Collected data:
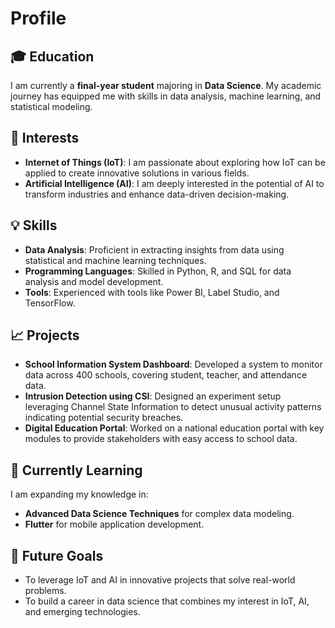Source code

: # Profile

## 🎓 Education
I am currently a **final-year student** majoring in **Data Science**. My academic journey has equipped me with skills in data analysis, machine learning, and statistical modeling.

## 🔧 Interests
- **Internet of Things (IoT)**: I am passionate about exploring how IoT can be applied to create innovative solutions in various fields.
- **Artificial Intelligence (AI)**: I am deeply interested in the potential of AI to transform industries and enhance data-driven decision-making.

## 💡 Skills
- **Data Analysis**: Proficient in extracting insights from data using statistical and machine learning techniques.
- **Programming Languages**: Skilled in Python, R, and SQL for data analysis and model development.
- **Tools**: Experienced with tools like Power BI, Label Studio, and TensorFlow.

## 📈 Projects
- **School Information System Dashboard**: Developed a system to monitor data across 400 schools, covering student, teacher, and attendance data.
- **Intrusion Detection using CSI**: Designed an experiment setup leveraging Channel State Information to detect unusual activity patterns indicating potential security breaches.
- **Digital Education Portal**: Worked on a national education portal with key modules to provide stakeholders with easy access to school data.

## 🌱 Currently Learning
I am expanding my knowledge in:
- **Advanced Data Science Techniques** for complex data modeling.
- **Flutter** for mobile application development.

## 🚀 Future Goals
- To leverage IoT and AI in innovative projects that solve real-world problems.
- To build a career in data science that combines my interest in IoT, AI, and emerging technologies.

WHAT TO WORK ON: Find the line with "## 🌱 Currently Learning" in the entries above. Retype it and each line after it, exactly, through the line with "- To leverage", and stop there.

SOLUTION FOR THIS TASK:
## 🌱 Currently Learning
I am expanding my knowledge in:
- **Advanced Data Science Techniques** for complex data modeling.
- **Flutter** for mobile application development.

## 🚀 Future Goals
- To leverage IoT and AI in innovative projects that solve real-world problems.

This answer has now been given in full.